La legge 30 non verrà abrogata, il governo procederà per modifiche a tappe, di cui per il momento si vedono solo i primi passi: cancellare, come da tempo ribadisce il ministro del lavoro Cesare Damiano, il job on call e lo staff leasing, forme quasi per nulla utilizzate dalle aziende. L’intenzione è stata ripetuta dallo stesso ministro in audizione alla Commissione lavoro della Camera, dove Damiano ha spiegato: «Ciò che va della legge 30 lo applicheremo. Ciò che non vale, ed è tanto, lo cancelleremo». Ciò che va, si può arguire, è per esempio quanto contenuto nella recente circolare dei call center, dove si distingue tra cocoprò e lavoratori subordinati proprio in applicazione della legge 30. Come dire: una prima parte della 30 – in salsa governo dell’Unione – è già metabolizzata, e si dispiegherà tra settembre e dicembre prossimo, quando gli ispettori inviati dal ministero dovranno prima «informare» le imprese e poi sanzionare eventuali abusi.

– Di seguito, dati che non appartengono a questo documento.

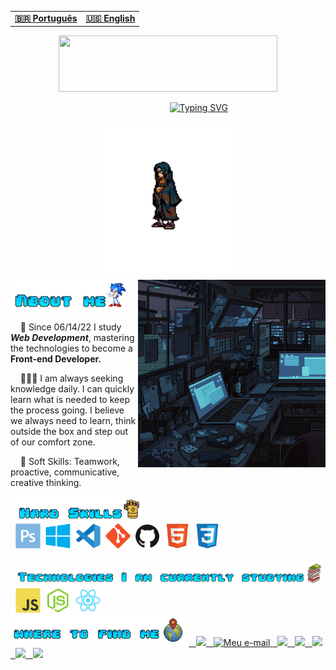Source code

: 

<table align="center">
  <tr>
    <td>
      <b>
        <a href="../readme.md">🇧🇷 Português</a>
      </b>
    </td>
    <td>
      <b>
        <a href="../readme-en.md">🇺🇸 English</a>
      </b>
    </td>
  </tr>
</table>
<div align="center" >
  <img width="350px" height=90px" src="./assets/helloworld.gif">

   &nbsp; &nbsp;  &nbsp; &nbsp; &nbsp; &nbsp; &nbsp; &nbsp; &nbsp; &nbsp; &nbsp; &nbsp; &nbsp;[![Typing SVG](https://readme-typing-svg.herokuapp.com?font=Fira+Code&pause=1000&color=0086F7&width=435&lines=My+name+is+Jonathan+de+Sousa;+Welcome+to+my+profile++%F0%9F%A7%99%F0%9F%8F%BE%E2%80%8D%E2%99%82%EF%B8%8F)](https://git.io/typing-svg)
</div>

<div align="center">
    <img   height= "250px" src="./assets/itachi02.gif">
</div>
<div>
    <img height="50px"  src="./assets/aboutmeblue.png">
    <img align="right" height="300px" src="./assets/pc.gif">
     <p>&nbsp;&nbsp;&nbsp;&nbsp;📌 Since 06/14/22 I study <b><i>Web Development</i></b>, mastering the technologies to become a <b>Front-end Developer.</b></p>
    <p>&nbsp;&nbsp;&nbsp;&nbsp;💆🏽‍♂️ I am always seeking knowledge daily. I can quickly learn what is needed to keep the process going. I believe we always need to learn, think outside the box and step out of our comfort zone.</p>  
    <p>&nbsp;&nbsp;&nbsp;&nbsp;🧬 Soft Skills: Teamwork, proactive, communicative, creative thinking.</p>
    <div>
    &nbsp;&nbsp;<img height="40px" src="./assets/hardskillblue.png"><br>
       &nbsp; <img height="40px" src="./assets/photoshop.svg"> 
       &nbsp;<img height="40px" src="./assets/windows.svg">
       &nbsp;<img height="40px" src="./assets/vscoode.svg">
       &nbsp;<img height="40px" src="./assets/git.svg">
       &nbsp;<img height="40px" src="./assets/github.svg">
       &nbsp;<img height="40px" src="./assets/html5-original.svg">
       &nbsp;<img height="40px" src="./assets/css3-original.svg"> 
    </div>
    <br>
    &nbsp;&nbsp;<img height="40px" src="./assets/techblue.png"><br>
      &nbsp; <img height="40px" src="./assets/javascript.svg"> 
       &nbsp;<img height="40px" src="./assets/notejs.svg">
       &nbsp;<img height="40px" src="./assets/react.svg">
</div>
<div>
  <img height="50px" src="./assets/whereblue.png">

  <a href="https://github.com/jonathandesb" target="_blank">
    &nbsp;&nbsp; <img height="32px" src="https://img.shields.io/badge/GitHub-100000?style=for-the-badge&logo=github&logoColor=white">
  </a>
  <a href="mailto:jonathandsb20@gmail.com">
     &nbsp; <img height="32px" src="https://img.shields.io/badge/Gmail-D14836?style=for-the-badge&logo=gmail&logoColor=white" alt="Meu e-mail">
  </a>
  <a href="https://t.me/jonthandesb" target="_blank">
  &nbsp; <img height="32px" src="https://img.shields.io/badge/Telegram-2CA5E0?style=for-the-badge&logo=telegram&logoColor=white">
  </a>
  <a href="https://www.linkedin.com/in/jonathan-de-sousa-064a5722a/" target="_blank">
    &nbsp; <img height="32px" src="https://img.shields.io/badge/LinkedIn-0077B5?style=for-the-badge&logo=linkedin&logoColor=white">
  </a>
  <a href="https://www.instagram.com/jonathandesb_/" target="_blank">
  &nbsp; <img height="32px" src="https://img.shields.io/badge/Instagram-E4405F?style=for-the-badge&logo=instagram&logoColor=white">
  <a href="https://www.behance.net/jotartes">
    &nbsp; <img height="32px" src="https://img.shields.io/badge/-Behance-blue?style=for-the-badge&logo=behance&logoColor=white">
  </a>
  <a href="https://www.deviantart.com/zyoshii" target="_blank">
    &nbsp; <img height="32px" src="https://img.shields.io/badge/DeviantArt-05CC47?style=for-the-badge&logo=deviantart&logoColor=white">
  </a>
</div>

Dall’altro lato, ci spiega il capogruppo di Rifondazione alla commissione lavoro, Augusto Rocchi, «il ministro si è impegnato a inserire nella prossima finanziaria una delega per la modifica generale della legislazione sul lavoro: e non si parla solo della legge 30, ma anche del pacchetto Treu e dei contratti a termine. Ma è chiaramente un processo che prende più tempo». Si conferma dunque l’intenzione dei «due tempi», anche se il secondo è per il momento un impegno privo di contenuti, diciamo pure «fumoso»: non a caso, la settimana scorsa, i movimenti riuniti nell’assemblea «Stop precarietà ora», dalla Fiom alla Fp e Flc Cgil, dai Cobas all’Arci, dal Prc alla sinistra Ds, hanno chiesto un «segnale chiaro», ovvero l’abrogazione della 30 – in modo da dimostrare che si vuole davvero voltare pagina. E si annuncia una manifestazione in ottobre, quanto mai necessaria per pungolare l’approccio super soft scelto dal governo.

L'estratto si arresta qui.